Cool. Think that’s good default behavior and a nice approach. Some thoughts:

Would need to parse backend.tf so that the data structure is available in Ruby to grab the role_arn. Then can use it to create the s3 client specifically for the backend creation.

There’s already a parser that terraspace uses: https://github.com/boltops-tools/hcl_parser It really just uses https://github.com/winebarrel/rhcl parser and rewrites the HCL as a pre-processing step before parsing the HCL. It’s hacky, but tried a few different terraform parsers at the time and each seemed to have some issues. Probably because Terraform HCL syntax itself has evolved and changed and it takes time and effort for authors to update their parsers. Currently, the boltops-tools/hcl_parser hacky preprocessing works for simple HCL cases like backend.tf and variables.tf. At some point hope to revisit the parser with something like https://kschiess.github.io/parslet/ and improve the HCL parser. It’s been quite a while though since messed around with parsing.

jalam · December 8, 2021, 2:33am

Hi Emanuel and Tung,

Interesting… We’ve also been working with deployments with multiple/cross AWS accounts where we’re running terraspace/terraform against an IAM user/role in a “master” account and assumes role into “child” accounts to deploy the resources.

We started looking at using terraspace for our deployments to work around some limitations we encountered with pure terraform (and terraspace has been great at it for us btw!). We find that when we deploy resources into the “child” accounts, the remote state file is being written to a bucket in the “child” accounts. However, note that when we started using terraspace, the bucket (in the child accounts) were already created in those individual accounts*.
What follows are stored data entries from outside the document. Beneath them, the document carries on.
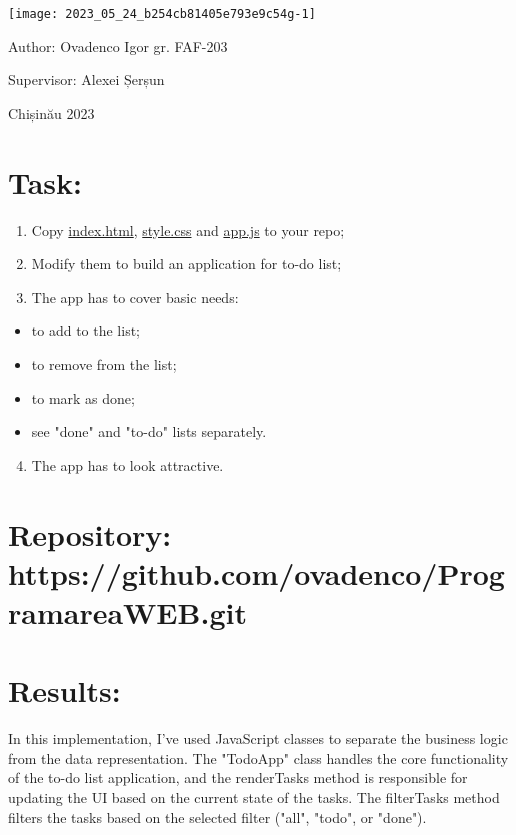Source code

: \documentclass[10pt]{article}
\author{"App for to-do list"}
\date{}
\begin{document}
\begin{center}
\texttt{[image: 2023\_05\_24\_b254cb81405e793e9c54g-1]}
\end{center}

Author: Ovadenco Igor gr. FAF-203

Supervisor: Alexei Șerșun

Chișinău 2023

\section{Task:}
\begin{enumerate}
  \item Copy \href{index.html}{index.html}, \href{style.css}{style.css} and \href{app.js}{app.js} to your repo;

  \item Modify them to build an application for to-do list;

  \item The app has to cover basic needs:

\end{enumerate}

\begin{itemize}
  \item to add to the list;

  \item to remove from the list;

  \item to mark as done;

  \item see "done" and "to-do" lists separately.

\end{itemize}

\begin{enumerate}
  \setcounter{enumi}{3}
  \item The app has to look attractive.
\end{enumerate}

\section{Repository: https://github.com/ovadenco/ProgramareaWEB.git}
\section{Results:}
In this implementation, I've used JavaScript classes to separate the business logic from the data representation. The "TodoApp" class handles the core functionality of the to-do list application, and the renderTasks method is responsible for updating the UI based on the current state of the tasks. The filterTasks method filters the tasks based on the selected filter ("all", "todo", or "done").
\end{document}

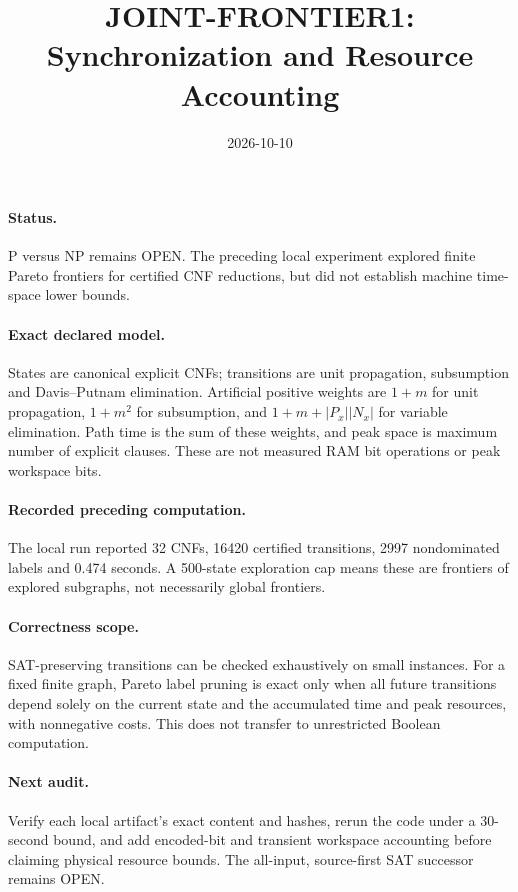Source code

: \documentclass{article}
\begin{document}
\title{JOINT-FRONTIER1: Synchronization and Resource Accounting}
\date{2026-10-10}\maketitle
\paragraph{Status.} P versus NP remains OPEN. The preceding local experiment explored finite Pareto frontiers for certified CNF reductions, but did not establish machine time-space lower bounds.
\paragraph{Exact declared model.} States are canonical explicit CNFs; transitions are unit propagation, subsumption and Davis--Putnam elimination. Artificial positive weights are $1+m$ for unit propagation, $1+m^2$ for subsumption, and $1+m+|P_x||N_x|$ for variable elimination. Path time is the sum of these weights, and peak space is maximum number of explicit clauses. These are not measured RAM bit operations or peak workspace bits.
\paragraph{Recorded preceding computation.} The local run reported 32 CNFs, 16420 certified transitions, 2997 nondominated labels and 0.474 seconds. A 500-state exploration cap means these are frontiers of explored subgraphs, not necessarily global frontiers.
\paragraph{Correctness scope.} SAT-preserving transitions can be checked exhaustively on small instances. For a fixed finite graph, Pareto label pruning is exact only when all future transitions depend solely on the current state and the accumulated time and peak resources, with nonnegative costs. This does not transfer to unrestricted Boolean computation.
\paragraph{Next audit.} Verify each local artifact's exact content and hashes, rerun the code under a 30-second bound, and add encoded-bit and transient workspace accounting before claiming physical resource bounds. The all-input, source-first SAT successor remains OPEN.
\end{document}
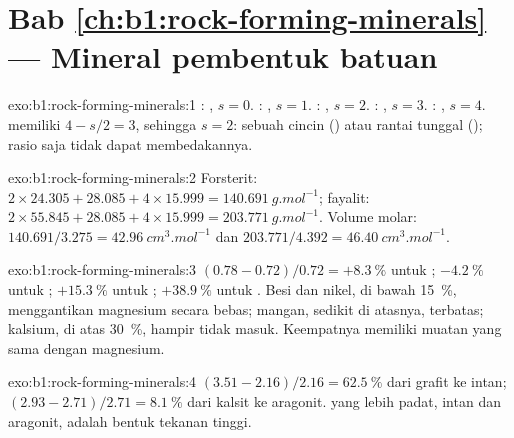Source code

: \section*{Bab \ref{ch:b1:rock-forming-minerals} --- Mineral pembentuk batuan}

\begin{solution}{exo:b1:rock-forming-minerals:1}
: , $s = 0$. : ,
$s = 1$. : , $s = 2$. :
, $s = 3$. : , $s = 4$. 
memiliki $4 - s/2 = 3$, sehingga $s = 2$: sebuah cincin () atau rantai tunggal
(); rasio saja tidak dapat membedakannya.
\end{solution}

\begin{solution}{exo:b1:rock-forming-minerals:2}
Forsterit: $2\times24.305 + 28.085 + 4\times15.999 =
\qty{140.691}{g.mol^{-1}}$; fayalit: $2\times55.845 + 28.085 +
4\times15.999 = \qty{203.771}{g.mol^{-1}}$. Volume molar:
$140.691/3.275 = \qty{42.96}{cm^3.mol^{-1}}$ dan $203.771/4.392 =
\qty{46.40}{cm^3.mol^{-1}}$.
\end{solution}

\begin{solution}{exo:b1:rock-forming-minerals:3}
$(0.78 - 0.72)/0.72 = +\qty{8.3}{\percent}$ untuk ;
$-\qty{4.2}{\percent}$ untuk ; $+\qty{15.3}{\percent}$ untuk
; $+\qty{38.9}{\percent}$ untuk . Besi dan nikel, di bawah \qty{15}{\percent}, menggantikan magnesium secara bebas; mangan, sedikit di atasnya, terbatas; kalsium, di atas \qty{30}{\percent}, hampir tidak masuk. Keempatnya memiliki muatan yang sama dengan magnesium.
\end{solution}

\begin{solution}{exo:b1:rock-forming-minerals:4}
$(3.51 - 2.16)/2.16 = \qty{62.5}{\percent}$ dari grafit ke intan;
$(2.93 - 2.71)/2.71 = \qty{8.1}{\percent}$ dari kalsit ke aragonit.  yang lebih padat, intan dan aragonit, adalah bentuk tekanan tinggi.
\end{solution}

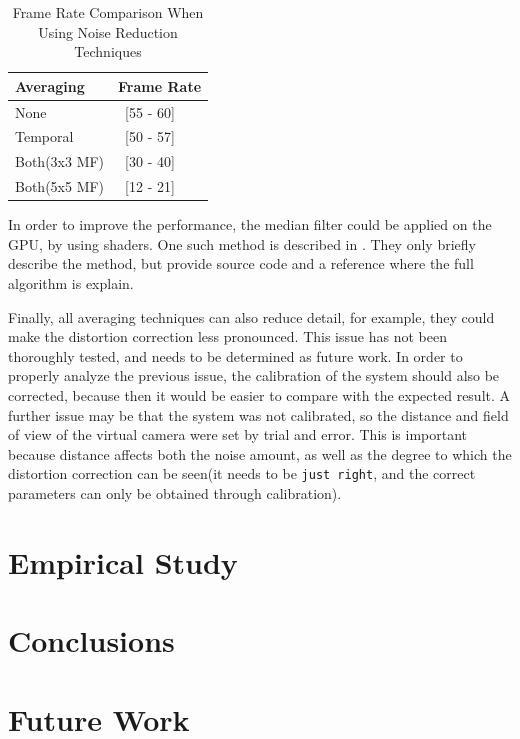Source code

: \documentclass[]{article}
\begin{document}
\begin{table}
\begin{center}
    \begin{tabular}{ | l | l |}
    \hline
    Averaging & Frame Rate \\ \hline
    None & ~[55 - 60] \\ \hline
    Temporal & ~[50 - 57] \\ \hline
    Both(3x3 MF) & ~[30 - 40] \\ \hline
    Both(5x5 MF) & ~[12 - 21] \\
    \hline
    \end{tabular}    
    
\end{center}
\caption{Frame Rate Comparison When Using Noise Reduction Techniques}
\label{tabel:FrameRateReductionDueToAveraging}
\end{table}

In order to improve the performance, the median filter could be applied on the GPU, by using shaders. One such method  is described in \cite{park}. They only briefly describe the method, but provide source code and a reference where the full algorithm is explain.

Finally, all averaging techniques can also reduce detail, for example, they could make the distortion correction less pronounced. This issue has not been thoroughly tested, and needs to be determined as future work. In order to properly analyze the previous issue, the calibration of the system should also be corrected, because then it would be easier to compare with the expected result. A further issue may be that the system was not calibrated, so the distance and field of view of the virtual camera were set by trial and error. This is important because distance affects both the noise amount, as well as the degree to which the distortion correction can be seen(it needs to be \verb|just right|, and the correct parameters can only be obtained through calibration).

\section{Empirical Study}
\section{Conclusions}
\section{Future Work}

\newpage


\end{document}
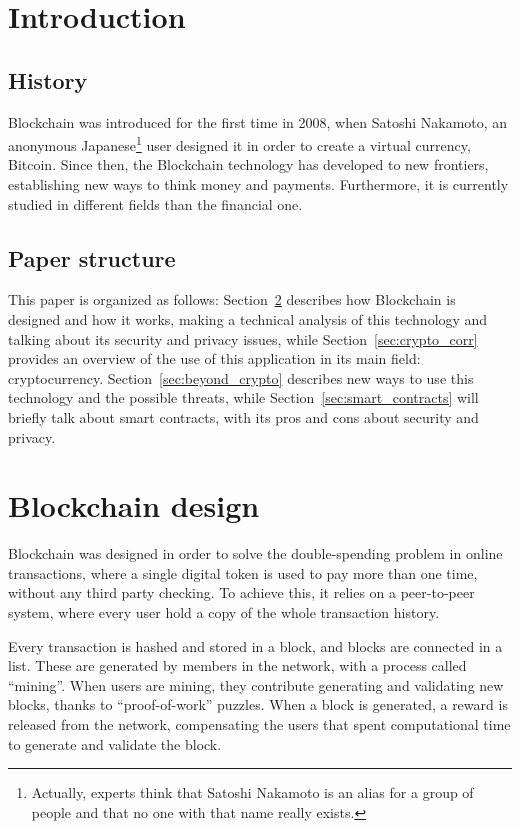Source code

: \section{Introduction}

\subsection{History}
Blockchain was introduced for the first time in 2008, when Satoshi
Nakamoto, an anonymous Japanese\footnote{Actually, experts think that Satoshi
Nakamoto is an alias for a group of people and that no one with that name
really exists.} user designed it in order to create a virtual currency,
Bitcoin. Since then, the Blockchain technology has developed to new frontiers,
establishing new ways to think money and payments. Furthermore, it is currently
studied in different fields than the financial one.

\subsection{Paper structure}

This paper is organized as follows: Section~\ref{sec:block_design} describes
how Blockchain is designed and how it works, making a technical analysis of this
technology and talking about its security and privacy issues, while
Section~\ref{sec:crypto_corr} provides an overview of the
use of this application in its main field: cryptocurrency.
Section~\ref{sec:beyond_crypto} describes new ways to use this technology and
the possible threats, while Section~\ref{sec:smart_contracts} will briefly talk
about smart contracts, with its pros and cons about security and privacy.

\section{Blockchain design}
\label{sec:block_design}
Blockchain was designed in order to solve the double-spending problem in
online transactions, where a single digital token is used to pay more than one
time, without any third party checking\cite{nakamoto08}. To achieve this, it
relies on a peer-to-peer system, where every user hold a copy of the whole
transaction history.

Every transaction is hashed and stored in a block, and blocks are connected in
a list. These are generated by members in the network, with a process called
``mining''. When users are mining, they contribute generating and validating
new blocks, thanks to ``proof-of-work'' puzzles. When a block is
generated, a reward is released from the network, compensating the users that
spent computational time to generate and validate the block.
I’ve just done another test deployment to another “child” account without the bucket being provisioned in advance and can confirm that like you said, it turns out that it would create the bucket in the “master” account (if the bucket doesn’t already exist).

*The way we did this (this was before we use terraspace btw) was to have a terraform code that stores the remote state file in the “master” account, but then assume into an IAM role in the “child” accounts to provision the backend bucket… We took this process out when we started using terraspace because we assumed that terraspace would’ve created the s3 bucket in the “child” account automatically (as it has been updating the remote state in the “child” account - except of course, they were created outside terraspace)

Cheers,
James

tung · December 15, 2021, 2:23am

@jalam RE: However, note that when we started using terraspace, the bucket (in the child accounts) were already created in those individual accounts*. … I’ve just done another test deployment to another “child” account without the bucket being provisioned in advance and can confirm that like you said, it turns out that it would create the bucket in the “master” account (if the bucket doesn’t already exist).

Yeah. That’s pretty confusing behavior. The code was doing this because when the bucket exists Terraspace will just leave it as it and no bucket creation logic runs. When the bucket does not exist, then Terraspace will run the bucket creation logic. Unsure why the master account has access to check whether the bucket exists or not without having to assume the role though. Maybe bucket permission was granted via a bucket ACL. Unsure there.

In any case. Dug into this and it should be fixed now. Relevant PR:

https://github.com/boltops-tools/terraspace_plugin_aws/pull/9

Had to map the terraform interface to the ruby sdk, which was a bit annoying There were some parameters that didn’t seem to map at though, notably: assume_role_policy_arns, assume_role_tags, assume_role_transitive_tag_keys. Hope to document those in the docs.

Should generally work now, though.

Just make sure you update to the latest terraspace_plugin_aws

cd terraspace-project-folder
bundle update
bundle info terraspace_plugin_aws

You should see something like this:

$ bundle info terraspace_plugin_aws
  * terraspace_plugin_aws (0.3.3)
        Summary: Terraspace AWS Plugin
        Homepage: https://github.com/boltops-tools/terraspace_plugin_aws
        Path: /home/ec2-user/.rvm/gems/ruby-3.0.3/gems/terraspace_plugin_aws-0.3.3
$

As a part of this, added support for profile in the terraform s3 backend also.